Recap
We have spent a lot of time learning about the work that a FinOps team must do in an organization. Now, how do we use these concepts and models in our FinOps team to help our organizations achieve greatness and still focus on the FinOps team as a team?
As we run our team we want to hone in on FinOps as a discipline. We also have to remember that our FinOps team itself (whatever the size, structure or reporting point) requires management and focus too.
Understanding Types of Work Performed
As your FinOps practice continues to grow and evolve along with your cloud adoption journey, it is likely that no two days will be the same. As the roles, responsibilities, processes, and tasks of your team develop, they will often fall into three areas: ad-hoc, business as usual (BAU), and planned work.
Appropriate time and resources should be budgeted to accommodate these different workflows, ensuring that the practice is always able to respond to time-sensitive matters while continuing to perform the daily activities.
Ad-hoc
- Anomaly alerts
- Estimate requests
BAU
- Reservation renewals
- Processing monthly billing
- Cadences prep and delivery with teams
Planned
- Develop a new dashboard
- Launch a new training video
Running a FinOps Team
The Adopting FinOps Roadmap(opens in a new tab) gets your organization primed to actually begin to perform the capabilities we have described as well as accelerate and amplify the value of your move to cloud.
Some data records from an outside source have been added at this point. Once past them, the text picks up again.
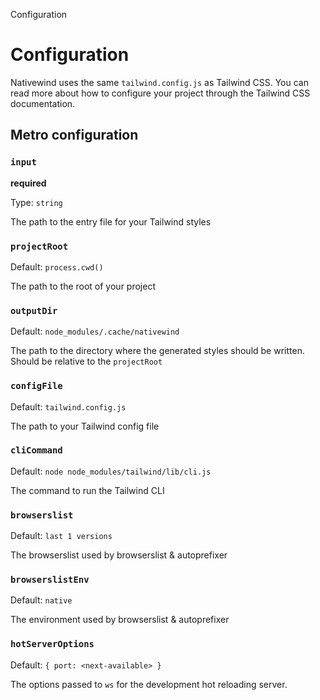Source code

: Configuration

# Configuration

Nativewind uses the same `tailwind.config.js` as Tailwind CSS. You can read more about how to configure your project through the Tailwind CSS documentation.

## Metro configuration

### `input`

**required**

Type: `string`

The path to the entry file for your Tailwind styles

### `projectRoot`

Default: `process.cwd()`

The path to the root of your project

### `outputDir`

Default: `node_modules/.cache/nativewind`

The path to the directory where the generated styles should be written. Should be relative to the `projectRoot`

### `configFile`

Default: `tailwind.config.js`

The path to your Tailwind config file

### `cliCommand`

Default: `node node_modules/tailwind/lib/cli.js`

The command to run the Tailwind CLI

### `browserslist`

Default: `last 1 versions`

The browserslist used by browserslist & autoprefixer

### `browserslistEnv`

Default: `native`

The environment used by browserslist & autoprefixer

### `hotServerOptions`

Default: `{ port: <next-available> }`

The options passed to `ws` for the development hot reloading server.

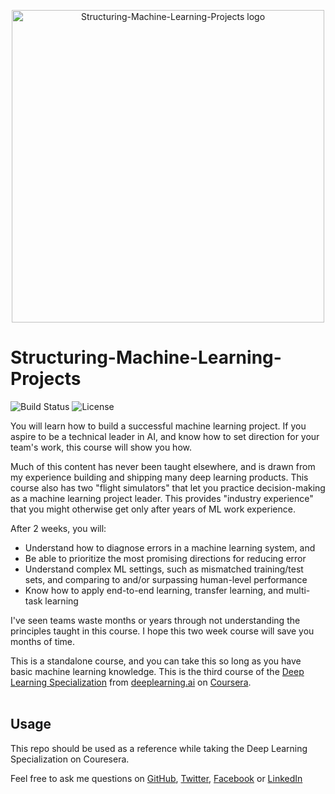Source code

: <p align="center">
  <img height='500' width='500' src='https://github.com/chivingtoninc/Coursera-Deep-Learning/blob/master/imgs/Structuring-Machine-Learning-Projects.jpeg' alt='Structuring-Machine-Learning-Projects logo' />
</p>

# Structuring-Machine-Learning-Projects
![Build Status](https://img.shields.io/badge/build-Stable-green.svg)
![License](https://img.shields.io/badge/license-DO_WHATEVER_YOU_WANT-green.svg)

You will learn how to build a successful machine learning project. If you aspire to be a technical leader in AI, and know how to set direction for your team's work, this course will show you how.

Much of this content has never been taught elsewhere, and is drawn from my experience building and shipping many deep learning products. This course also has two "flight simulators" that let you practice decision-making as a machine learning project leader. This provides "industry experience" that you might otherwise get only after years of ML work experience.

After 2 weeks, you will:
- Understand how to diagnose errors in a machine learning system, and
- Be able to prioritize the most promising directions for reducing error
- Understand complex ML settings, such as mismatched training/test sets, and comparing to and/or surpassing human-level performance
- Know how to apply end-to-end learning, transfer learning, and multi-task learning

I've seen teams waste months or years through not understanding the principles taught in this course. I hope this two week course will save you months of time.

This is a standalone course, and you can take this so long as you have basic machine learning knowledge. This is the third course of the [Deep Learning Specialization](https://www.coursera.org/specializations/deep-learning) from [deeplearning.ai](https://www.deeplearning.ai/) on [Coursera](https://www.coursera.org/).
<br/><br/>

## Usage
This repo should be used as a reference while taking the Deep Learning Specialization on Couresera.

Feel free to ask me questions on [GitHub](https://github.com/chivingtoninc), [Twitter](https://twitter.com/chivingtoninc), [Facebook](https://facebook.com/chivingtoninc) or [LinkedIn](https://www.linkedin.com/in/johnathan-chivington/)
<br/><br/>
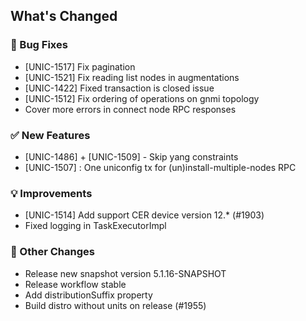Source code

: <!-- Release notes generated using configuration in .github/release.yml at 5.1.16 -->

## What's Changed
### 🐞 Bug Fixes
* [UNIC-1517] Fix pagination
* [UNIC-1521] Fix reading list nodes in augmentations
* [UNIC-1422] Fixed transaction is closed issue
* [UNIC-1512] Fix ordering of operations on gnmi topology
* Cover more errors in connect node RPC responses
### ✅ New Features
* [UNIC-1486] + [UNIC-1509] - Skip yang constraints
* [UNIC-1507] : One uniconfig tx for (un)install-multiple-nodes RPC
### 💡 Improvements
* [UNIC-1514] Add support CER device version 12.* (#1903)
* Fixed logging in TaskExecutorImpl
### 🔧 Other Changes
* Release new snapshot version 5.1.16-SNAPSHOT
* Release workflow stable
* Add distributionSuffix property
* Build distro without units on release (#1955)
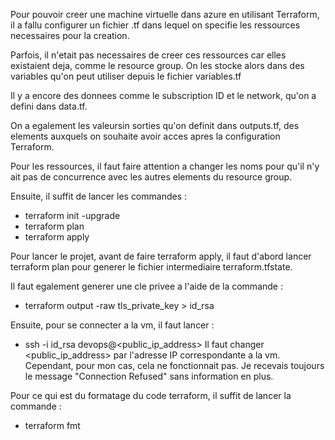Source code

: Pour pouvoir creer une machine virtuelle dans azure en utilisant Terraform, il a fallu configurer un fichier .tf dans lequel on specifie les ressources necessaires pour la creation.

Parfois, il n'etait pas necessaires de creer ces ressources car elles existaient deja, comme le resource group. On les stocke alors dans des variables qu'on peut utiliser depuis le fichier variables.tf

Il y a encore des donnees comme le subscription ID et le network, qu'on a defini dans data.tf.

On a egalement les valeursin sorties qu'on definit dans outputs.tf, des elements auxquels on souhaite avoir acces apres la configuration Terraform.

Pour les ressources, il faut faire attention a changer les noms pour qu'il n'y ait pas de concurrence avec les autres elements du resource group.

Ensuite, il suffit de lancer les commandes :
- terraform init -upgrade
- terraform plan
- terraform apply

Pour lancer le projet, avant de faire terraform apply, il faut d'abord lancer terraform plan pour generer le fichier intermediaire terraform.tfstate.

Il faut egalement generer une cle privee a l'aide de la commande :
- terraform output -raw tls_private_key > id_rsa

Ensuite, pour se connecter a la vm, il faut lancer :
- ssh -i id_rsa devops@<public_ip_address>
Il faut changer <public_ip_address> par l'adresse IP correspondante a la vm. Cependant, pour mon cas, cela ne fonctionnait pas. Je recevais toujours le message "Connection Refused" sans information en plus.

Pour ce qui est du formatage du code terraform, il suffit de lancer la commande :
- terraform fmt
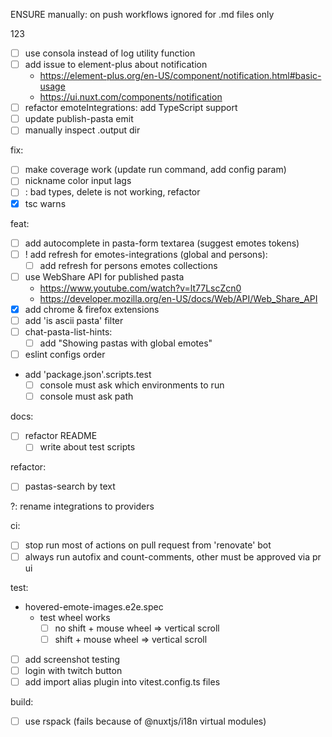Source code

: ENSURE manually: on push workflows ignored for .md files only

123

- [ ] use consola instead of log utility function
- [ ] add issue to element-plus about notification
  - https://element-plus.org/en-US/component/notification.html#basic-usage
  - https://ui.nuxt.com/components/notification
- [ ] refactor emoteIntegrations: add TypeScript support
- [ ] update publish-pasta emit
- [ ] manually inspect .output dir

fix:

- [ ] make coverage work (update run command, add config param)
- [ ] nickname color input lags
- [ ] <remove-pastas-list />: bad types, delete is not working, refactor
- [x] tsc warns

feat:

- [ ] add autocomplete in pasta-form textarea (suggest emotes tokens)
- [ ] ! add refresh for emotes-integrations (global and persons):
  - [ ] add refresh for persons emotes collections
- [ ] use WebShare API for published pasta
  - https://www.youtube.com/watch?v=lt77LscZcn0
  - https://developer.mozilla.org/en-US/docs/Web/API/Web_Share_API
- [x] add chrome & firefox extensions
- [ ] add 'is ascii pasta' filter
- [ ] chat-pasta-list-hints:
  - [ ] add "Showing pastas with global emotes"
- [ ] eslint configs order
- add 'package.json'.scripts.test
  - [ ] console must ask which environments to run
  - [ ] console must ask path

docs:

- [ ] refactor README
  - [ ] write about test scripts

refactor:

- [ ] pastas-search by text

?: rename integrations to providers

ci:

- [ ] stop run most of actions on pull request from 'renovate' bot
- [ ] always run autofix and count-comments, other must be approved via pr ui

test:

- hovered-emote-images.e2e.spec
  - test wheel works
    - [ ] no shift + mouse wheel => vertical scroll
    - [ ] shift + mouse wheel => vertical scroll
- [ ] add screenshot testing
- [ ] login with twitch button
- [ ] add import alias plugin into vitest.config.ts files

build:
  - [ ] use rspack (fails because of @nuxtjs/i18n virtual modules)

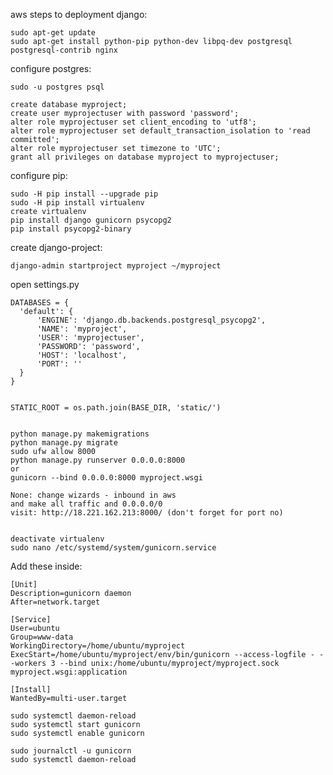 aws steps to deployment django:


    sudo apt-get update
    sudo apt-get install python-pip python-dev libpq-dev postgresql postgresql-contrib nginx

configure postgres:

    sudo -u postgres psql

    create database myproject;
    create user myprojectuser with password 'password';
    alter role myprojectuser set client_encoding to 'utf8';
    alter role myprojectuser set default_transaction_isolation to 'read committed';
    alter role myprojectuser set timezone to 'UTC';
    grant all privileges on database myproject to myprojectuser;


configure pip:

    sudo -H pip install --upgrade pip
    sudo -H pip install virtualenv
    create virtualenv
    pip install django gunicorn psycopg2
    pip install psycopg2-binary

create django-project:

    django-admin startproject myproject ~/myproject

open settings.py

    DATABASES = {
      'default': {
          'ENGINE': 'django.db.backends.postgresql_psycopg2',
          'NAME': 'myproject',
          'USER': 'myprojectuser',
          'PASSWORD': 'password',
          'HOST': 'localhost',
          'PORT': ''
      }
    }


    STATIC_ROOT = os.path.join(BASE_DIR, 'static/')


    python manage.py makemigrations
    python manage.py migrate
    sudo ufw allow 8000
    python manage.py runserver 0.0.0.0:8000
    or
    gunicorn --bind 0.0.0.0:8000 myproject.wsgi

    None: change wizards - inbound in aws
    and make all traffic and 0.0.0.0/0
    visit: http://18.221.162.213:8000/ (don't forget for port no)


    deactivate virtualenv
    sudo nano /etc/systemd/system/gunicorn.service

Add these inside:

    [Unit]
    Description=gunicorn daemon
    After=network.target

    [Service]
    User=ubuntu
    Group=www-data
    WorkingDirectory=/home/ubuntu/myproject
    ExecStart=/home/ubuntu/myproject/env/bin/gunicorn --access-logfile - --workers 3 --bind unix:/home/ubuntu/myproject/myproject.sock myproject.wsgi:application

    [Install]
    WantedBy=multi-user.target

    sudo systemctl daemon-reload
    sudo systemctl start gunicorn
    sudo systemctl enable gunicorn

    sudo journalctl -u gunicorn
    sudo systemctl daemon-reload
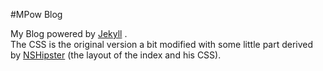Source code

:#MPow Blog

My Blog powered by [Jekyll](http://github.com/jekyll) .  
The CSS is the original version a bit modified with some little part derived by [NSHipster](http://github.com/NSHipster) (the layout of the index and his CSS).


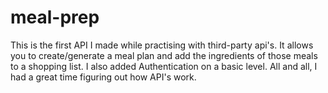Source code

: # meal-prep
This is the first API I made while practising with third-party api's. 
It allows you to create/generate a meal plan and add the ingredients of those meals to a shopping list.
I also added Authentication on a basic level.
All and all, I had a great time figuring out how API's work.


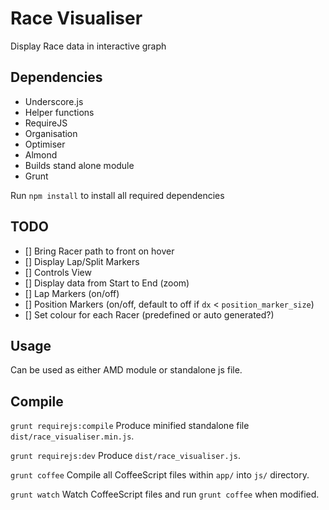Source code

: # Race Visualiser

Display Race data in interactive graph

## Dependencies
- Underscore.js
 - Helper functions
- RequireJS
 - Organisation
 - Optimiser
- Almond
 - Builds stand alone module
- Grunt

Run `npm install` to install all required dependencies

## TODO
- [] Bring Racer path to front on hover
- [] Display Lap/Split Markers
- [] Controls View
 - [] Display data from Start to End (zoom)
 - [] Lap Markers (on/off)
 - [] Position Markers (on/off, default to off if `dx` < `position_marker_size`)
- [] Set colour for each Racer (predefined or auto generated?)

## Usage
Can be used as either AMD module or standalone js file.

## Compile
`grunt requirejs:compile`
Produce minified standalone file `dist/race_visualiser.min.js`.

`grunt requirejs:dev`
Produce `dist/race_visualiser.js`.

`grunt coffee`
Compile all CoffeeScript files within `app/` into `js/` directory.

`grunt watch`
Watch CoffeeScript files and run `grunt coffee` when modified.
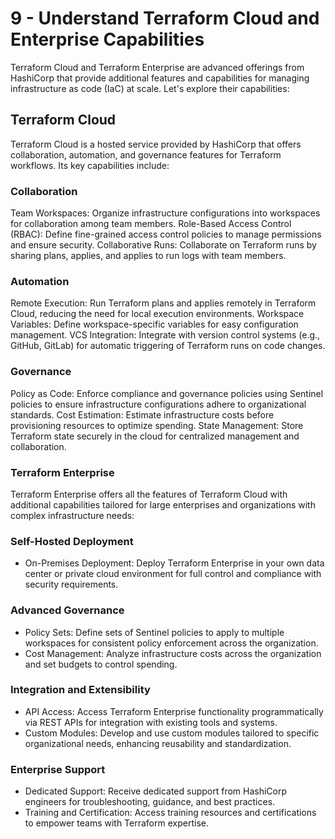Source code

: # 9 - Understand Terraform Cloud and Enterprise Capabilities
Terraform Cloud and Terraform Enterprise are advanced offerings from HashiCorp that provide additional features and capabilities for managing infrastructure as code (IaC) at scale. Let's explore their capabilities:

## Terraform Cloud
Terraform Cloud is a hosted service provided by HashiCorp that offers collaboration, automation, and governance features for Terraform workflows. Its key capabilities include:

### Collaboration
Team Workspaces: Organize infrastructure configurations into workspaces for collaboration among team members.
Role-Based Access Control (RBAC): Define fine-grained access control policies to manage permissions and ensure security.
Collaborative Runs: Collaborate on Terraform runs by sharing plans, applies, and applies to run logs with team members.
### Automation
Remote Execution: Run Terraform plans and applies remotely in Terraform Cloud, reducing the need for local execution environments.
Workspace Variables: Define workspace-specific variables for easy configuration management.
VCS Integration: Integrate with version control systems (e.g., GitHub, GitLab) for automatic triggering of Terraform runs on code changes.
### Governance
Policy as Code: Enforce compliance and governance policies using Sentinel policies to ensure infrastructure configurations adhere to organizational standards.
Cost Estimation: Estimate infrastructure costs before provisioning resources to optimize spending.
State Management: Store Terraform state securely in the cloud for centralized management and collaboration.
### Terraform Enterprise
Terraform Enterprise offers all the features of Terraform Cloud with additional capabilities tailored for large enterprises and organizations with complex infrastructure needs:
### Self-Hosted Deployment
- On-Premises Deployment: Deploy Terraform Enterprise in your own data center or private cloud environment for full control and compliance with security requirements.
### Advanced Governance
- Policy Sets: Define sets of Sentinel policies to apply to multiple workspaces for consistent policy enforcement across the organization.
- Cost Management: Analyze infrastructure costs across the organization and set budgets to control spending.
### Integration and Extensibility
- API Access: Access Terraform Enterprise functionality programmatically via REST APIs for integration with existing tools and systems.
- Custom Modules: Develop and use custom modules tailored to specific organizational needs, enhancing reusability and standardization.
### Enterprise Support
- Dedicated Support: Receive dedicated support from HashiCorp engineers for troubleshooting, guidance, and best practices.
- Training and Certification: Access training resources and certifications to empower teams with Terraform expertise.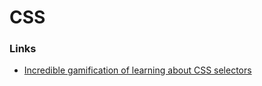# CSS

### Links

* [Incredible gamification of learning about CSS selectors](https://flukeout.github.io/) 

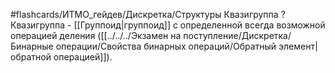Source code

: #flashcards/ИТМО_гейдев/Дискретка/Структуры
Квазигруппа
?
Квазигруппа - [[Группоид|группоид]] с определенной всегда возможной операцией деления ([[../../../Экзамен на поступление/Дискретка/Бинарные операции/Свойства бинарных операций/Обратный элемент|обратной операцией]]).
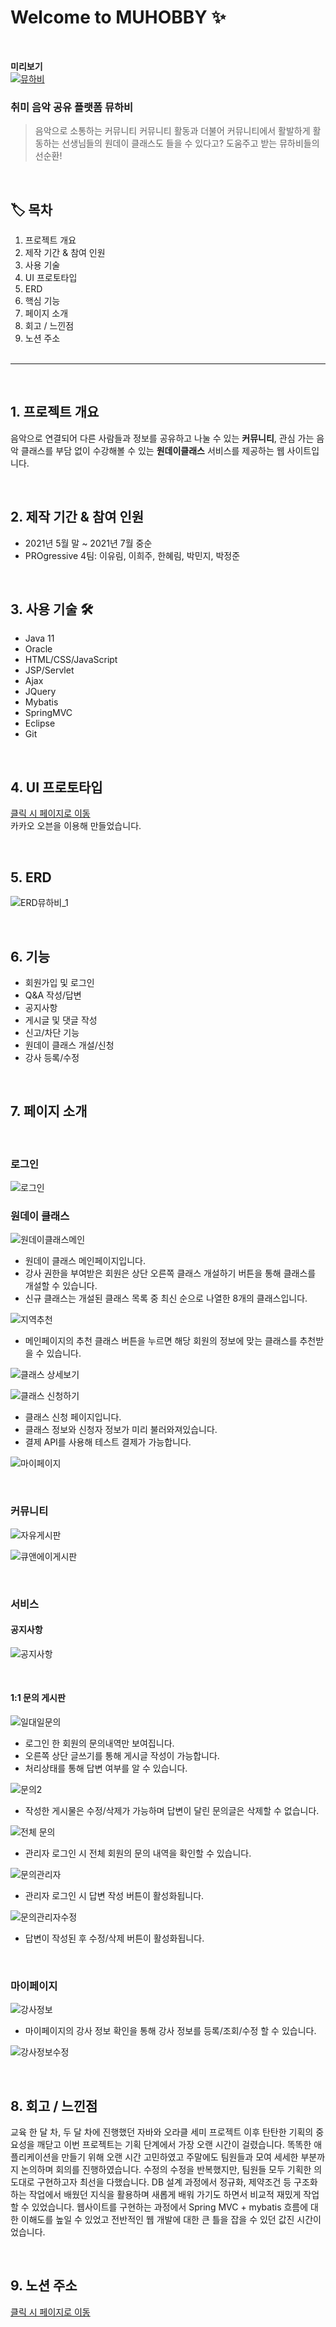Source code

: # Welcome to MUHOBBY ✨

<br>

**미리보기**<br>
<a href="">![뮤하비](https://user-images.githubusercontent.com/84282163/143776659-60e2761c-2d00-4590-b001-4b73ec439085.JPG)</a>
<br>

### 취미 음악 공유 플랫폼 뮤하비

> 음악으로 소통하는 커뮤니티
> 커뮤니티 활동과 더불어 커뮤니티에서 활발하게 활동하는 선생님들의 원데이 클래스도 들을 수 있다고?
> 도움주고 받는 뮤하비들의 선순환!

<br>

## 🏷 목차

1. 프로젝트 개요
2. 제작 기간 & 참여 인원
3. 사용 기술
4. UI 프로토타입
5. ERD
6. 핵심 기능
7. 페이지 소개
8. 회고 / 느낀점
9. 노션 주소
   <br>
   <br>

---

<br>

## 1. 프로젝트 개요

음악으로 연결되어 다른 사람들과 정보를 공유하고 나눌 수 있는 **커뮤니티**, 관심 가는 음악 클래스를 부담 없이 수강해볼 수 있는 **원데이클래스** 서비스를 제공하는 웹 사이트입니다.

<br>

## 2. 제작 기간 & 참여 인원

- 2021년 5월 말 ~ 2021년 7월 중순
- PROgressive 4팀: 이유림, 이희주, 한혜림, 박민지, 박정준

<br>

## 3. 사용 기술 🛠

- Java 11
- Oracle
- HTML/CSS/JavaScript
- JSP/Servlet
- Ajax
- JQuery
- Mybatis
- SpringMVC
- Eclipse
- Git

<br>

## 4. UI 프로토타입

<a href="https://ovenapp.io/view/J3HQiq0wsmi39mRgsp5UlC7hajvDBt7p/NENCT">클릭 시 페이지로 이동</a>
<br>카카오 오븐을 이용해 만들었습니다.

<br>

## 5. ERD

![ERD뮤하비_1](https://user-images.githubusercontent.com/84282163/143777139-d5aecc5d-9ea8-42e4-8323-26b1591fbbf8.png)

<br>

## 6. 기능

- 회원가입 및 로그인
- Q&A 작성/답변
- 공지사항
- 게시글 및 댓글 작성
- 신고/차단 기능
- 원데이 클래스 개설/신청
- 강사 등록/수정

<br>

## 7. 페이지 소개

<br>

### 로그인

![로그인](https://user-images.githubusercontent.com/84282163/143777475-6b51724b-eef8-44dc-9a49-71f0ff5994a3.png)

### 원데이 클래스

![원데이클래스메인](https://user-images.githubusercontent.com/84282163/143777487-ee6f6c79-081f-41a6-afb1-501e1e189084.png)

- 원데이 클래스 메인페이지입니다.
- 강사 권한을 부여받은 회원은 상단 오른쪽 클래스 개설하기 버튼을 통해 클래스를 개설할 수 있습니다.
- 신규 클래스는 개설된 클래스 목록 중 최신 순으로 나열한 8개의 클래스입니다.

![지역추천](https://user-images.githubusercontent.com/84282163/143777499-a83fe3ee-52bf-4a0e-a9e9-abb112eb050e.png)

- 메인페이지의 추천 클래스 버튼을 누르면 해당 회원의 정보에 맞는 클래스를 추천받을 수 있습니다.

![클래스 상세보기](https://user-images.githubusercontent.com/84282163/143777508-a31e4f01-1223-4cef-90b4-22d60c5a4451.png)

![클래스 신청하기](https://user-images.githubusercontent.com/84282163/143777514-b3807d9a-bc45-4141-9699-a40975ef464a.png)

- 클래스 신청 페이지입니다.
- 클래스 정보와 신청자 정보가 미리 불러와져있습니다.
- 결제 API를 사용해 테스트 결제가 가능합니다.

![마이페이지](https://user-images.githubusercontent.com/84282163/143777476-c70c0635-30f8-4daf-bfa6-a6925e283539.png)

<br>

### 커뮤니티

![자유게시판](https://user-images.githubusercontent.com/84282163/143777496-82621925-7c9f-444d-84e4-539eef5ab494.png)

![큐앤에이게시판](https://user-images.githubusercontent.com/84282163/143777503-7d2aa319-151e-4a2a-a3d7-ffe9c39cfb0e.png)

<br>

### 서비스

#### 공지사항

![공지사항](https://user-images.githubusercontent.com/84282163/143777474-60003295-3b3f-4c42-bca5-94f4a0a5633d.png)

<br>

#### 1:1 문의 게시판

![일대일문의](https://user-images.githubusercontent.com/84282163/143777495-ce01bdd5-9130-407c-9777-4fd828035c86.png)

- 로그인 한 회원의 문의내역만 보여집니다.
- 오른쪽 상단 글쓰기를 통해 게시글 작성이 가능합니다.
- 처리상태를 통해 답변 여부를 알 수 있습니다.

![문의2](https://user-images.githubusercontent.com/84282163/143777482-68c9b20c-4e65-4cef-b995-f1be7f0dcdca.png)

- 작성한 게시물은 수정/삭제가 가능하며 답변이 달린 문의글은 삭제할 수 없습니다.

![전체 문의](https://user-images.githubusercontent.com/84282163/143777497-cff6e7c5-1f35-49c4-b5e3-67388ae2404a.png)

- 관리자 로그인 시 전체 회원의 문의 내역을 확인할 수 있습니다.

![문의관리자](https://user-images.githubusercontent.com/84282163/143777483-c23f22b9-044e-42d2-89dd-b392a0273cbd.png)

- 관리자 로그인 시 답변 작성 버튼이 활성화됩니다.

![문의관리자수정](https://user-images.githubusercontent.com/84282163/143777486-d3c52fb4-a31c-4518-9359-c754cb27c98d.png)

- 답변이 작성된 후 수정/삭제 버튼이 활성화됩니다.

<br>

### 마이페이지

![강사정보](https://user-images.githubusercontent.com/84282163/143777470-17162855-2432-43e0-9663-6514280f4ea9.png)

- 마이페이지의 강사 정보 확인을 통해 강사 정보를 등록/조회/수정 할 수 있습니다.

![강사정보수정](https://user-images.githubusercontent.com/84282163/143777473-cc245938-7646-4253-9c15-270c2dea9bf6.png)

<br>

## 8. 회고 / 느낀점

교육 한 달 차, 두 달 차에 진행했던 자바와 오라클 세미 프로젝트 이후 탄탄한 기획의 중요성을 깨닫고 이번 프로젝트는 기획 단계에서 가장 오랜 시간이 걸렸습니다. 똑똑한 애플리케이션을 만들기 위해 오랜 시간 고민하였고 주말에도 팀원들과 모여 세세한 부분까지 논의하며 회의를 진행하였습니다. 수정의 수정을 반복했지만, 팀원들 모두 기획한 의도대로 구현하고자 최선을 다했습니다.
DB 설계 과정에서 정규화, 제약조건 등 구조화하는 작업에서 배웠던 지식을 활용하며 새롭게 배워 가기도 하면서 비교적 재밌게 작업할 수 있었습니다. 웹사이트를 구현하는 과정에서 Spring MVC + mybatis 흐름에 대한 이해도를 높일 수 있었고 전반적인 웹 개발에 대한 큰 틀을 잡을 수 있던 값진 시간이었습니다.

<br>

## 9. 노션 주소

<a href="https://flaxen-band-e31.notion.site/Final-Project-cf0c9a17949f4515a556a1a4ef7311ac">클릭 시 페이지로 이동</a>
Once a FinOps team is running, there will also be an arc of progress as you launch, mature, and grow your cloud use.
Operating the Team as a Team
First there should be a focus on operating the team as a team with a distinct set of goals, KPIs, and responsibilities. It is tempting to staff a FinOps team entirely with part-time resources or to distribute some of the jobs of the central FinOps team to other disciplines.
Without some focus on the team as a discipline, there is a likelihood that only the low hanging fruit of FinOps will be targeted and the deeper functionality and more lasting results will be missed.
Have a FinOps Leader
Second, there should be a FinOps leader. This is someone who will be responsible for the successful adoption of FinOps and closely accountable for the success of the organization’s use of cloud.
The FinOps Professional certification is an excellent way to prepare to be a FinOps leader.
Work the FinOps Capabilities, Mature Functionality, Bring Value
Third, the FinOps team should work not just to do the FinOps capabilities, but to mature its own functionality and value to the organization. A FinOps team starting out will rack up some impressive results early on as low hanging fruit are often plentiful. However, over time, the team will begin to tackle harder challenges, which may take longer to implement or may involve more stakeholders to accomplish.
Begin as early as possible to focus on the value the team is bringing the organization.
- What recommendations are you making?
- Which are actioned?
- What value is being created?
- What long term value are you enabling?
- Are you making an impact on the engineering time available, the staffing, or the number of apps that can be moved or built in cloud?
Continually focus on this value as you grow and mature.